--- Data to process Enclosed Below ---

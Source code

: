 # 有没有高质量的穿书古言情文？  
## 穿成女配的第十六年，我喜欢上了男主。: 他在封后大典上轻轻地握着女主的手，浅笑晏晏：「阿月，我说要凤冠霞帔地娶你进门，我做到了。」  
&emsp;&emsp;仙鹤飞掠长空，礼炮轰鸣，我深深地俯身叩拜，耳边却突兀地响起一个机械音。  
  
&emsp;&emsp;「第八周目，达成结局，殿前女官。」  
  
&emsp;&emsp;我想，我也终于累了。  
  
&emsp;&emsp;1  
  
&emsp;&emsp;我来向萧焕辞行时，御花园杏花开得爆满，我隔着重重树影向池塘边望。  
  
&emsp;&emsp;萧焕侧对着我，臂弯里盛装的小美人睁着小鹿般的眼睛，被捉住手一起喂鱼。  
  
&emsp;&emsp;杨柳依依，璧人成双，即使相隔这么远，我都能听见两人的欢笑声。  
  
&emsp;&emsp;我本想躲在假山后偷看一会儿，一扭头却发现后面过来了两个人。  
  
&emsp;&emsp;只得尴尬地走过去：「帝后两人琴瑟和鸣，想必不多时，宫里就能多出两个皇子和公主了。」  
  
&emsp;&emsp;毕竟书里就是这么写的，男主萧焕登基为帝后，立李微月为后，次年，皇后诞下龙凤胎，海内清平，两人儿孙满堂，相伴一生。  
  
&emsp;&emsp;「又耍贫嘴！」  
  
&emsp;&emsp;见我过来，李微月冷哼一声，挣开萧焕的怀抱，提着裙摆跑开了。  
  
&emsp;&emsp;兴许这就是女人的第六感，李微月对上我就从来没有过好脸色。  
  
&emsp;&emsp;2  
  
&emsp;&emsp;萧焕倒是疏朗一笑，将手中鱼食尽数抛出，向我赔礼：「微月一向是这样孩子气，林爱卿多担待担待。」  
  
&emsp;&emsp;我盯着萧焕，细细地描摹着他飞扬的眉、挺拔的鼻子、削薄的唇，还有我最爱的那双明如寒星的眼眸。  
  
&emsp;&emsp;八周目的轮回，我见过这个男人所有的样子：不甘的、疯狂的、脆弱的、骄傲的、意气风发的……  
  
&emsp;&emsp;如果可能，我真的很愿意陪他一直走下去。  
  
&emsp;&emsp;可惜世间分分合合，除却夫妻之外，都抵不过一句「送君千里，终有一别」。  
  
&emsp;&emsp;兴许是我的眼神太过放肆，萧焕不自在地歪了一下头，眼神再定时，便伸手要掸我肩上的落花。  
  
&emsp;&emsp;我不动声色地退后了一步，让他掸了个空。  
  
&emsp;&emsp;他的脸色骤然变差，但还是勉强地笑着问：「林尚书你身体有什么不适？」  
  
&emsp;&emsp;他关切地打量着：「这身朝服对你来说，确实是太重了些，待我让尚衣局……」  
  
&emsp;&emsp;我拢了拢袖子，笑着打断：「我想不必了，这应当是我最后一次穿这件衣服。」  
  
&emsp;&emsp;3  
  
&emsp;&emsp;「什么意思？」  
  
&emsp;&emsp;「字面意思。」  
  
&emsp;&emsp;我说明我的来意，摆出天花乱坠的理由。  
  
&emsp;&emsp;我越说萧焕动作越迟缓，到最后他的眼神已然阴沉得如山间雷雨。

--- End of Enclosed Data to process ---

Would you please output every record again, exactly?

→ **Answer box**
Source code

: # 有没有高质量的穿书古言情文？  
## 穿成女配的第十六年，我喜欢上了男主。: 他在封后大典上轻轻地握着女主的手，浅笑晏晏：「阿月，我说要凤冠霞帔地娶你进门，我做到了。」  
&emsp;&emsp;仙鹤飞掠长空，礼炮轰鸣，我深深地俯身叩拜，耳边却突兀地响起一个机械音。  
  
&emsp;&emsp;「第八周目，达成结局，殿前女官。」  
  
&emsp;&emsp;我想，我也终于累了。  
  
&emsp;&emsp;1  
  
&emsp;&emsp;我来向萧焕辞行时，御花园杏花开得爆满，我隔着重重树影向池塘边望。  
  
&emsp;&emsp;萧焕侧对着我，臂弯里盛装的小美人睁着小鹿般的眼睛，被捉住手一起喂鱼。  
  
&emsp;&emsp;杨柳依依，璧人成双，即使相隔这么远，我都能听见两人的欢笑声。  
  
&emsp;&emsp;我本想躲在假山后偷看一会儿，一扭头却发现后面过来了两个人。  
  
&emsp;&emsp;只得尴尬地走过去：「帝后两人琴瑟和鸣，想必不多时，宫里就能多出两个皇子和公主了。」  
  
&emsp;&emsp;毕竟书里就是这么写的，男主萧焕登基为帝后，立李微月为后，次年，皇后诞下龙凤胎，海内清平，两人儿孙满堂，相伴一生。  
  
&emsp;&emsp;「又耍贫嘴！」  
  
&emsp;&emsp;见我过来，李微月冷哼一声，挣开萧焕的怀抱，提着裙摆跑开了。  
  
&emsp;&emsp;兴许这就是女人的第六感，李微月对上我就从来没有过好脸色。  
  
&emsp;&emsp;2  
  
&emsp;&emsp;萧焕倒是疏朗一笑，将手中鱼食尽数抛出，向我赔礼：「微月一向是这样孩子气，林爱卿多担待担待。」  
  
&emsp;&emsp;我盯着萧焕，细细地描摹着他飞扬的眉、挺拔的鼻子、削薄的唇，还有我最爱的那双明如寒星的眼眸。  
  
&emsp;&emsp;八周目的轮回，我见过这个男人所有的样子：不甘的、疯狂的、脆弱的、骄傲的、意气风发的……  
  
&emsp;&emsp;如果可能，我真的很愿意陪他一直走下去。  
  
&emsp;&emsp;可惜世间分分合合，除却夫妻之外，都抵不过一句「送君千里，终有一别」。  
  
&emsp;&emsp;兴许是我的眼神太过放肆，萧焕不自在地歪了一下头，眼神再定时，便伸手要掸我肩上的落花。  
  
&emsp;&emsp;我不动声色地退后了一步，让他掸了个空。  
  
&emsp;&emsp;他的脸色骤然变差，但还是勉强地笑着问：「林尚书你身体有什么不适？」  
  
&emsp;&emsp;他关切地打量着：「这身朝服对你来说，确实是太重了些，待我让尚衣局……」  
  
&emsp;&emsp;我拢了拢袖子，笑着打断：「我想不必了，这应当是我最后一次穿这件衣服。」  
  
&emsp;&emsp;3  
  
&emsp;&emsp;「什么意思？」  
  
&emsp;&emsp;「字面意思。」  
  
&emsp;&emsp;我说明我的来意，摆出天花乱坠的理由。  
  
&emsp;&emsp;我越说萧焕动作越迟缓，到最后他的眼神已然阴沉得如山间雷雨。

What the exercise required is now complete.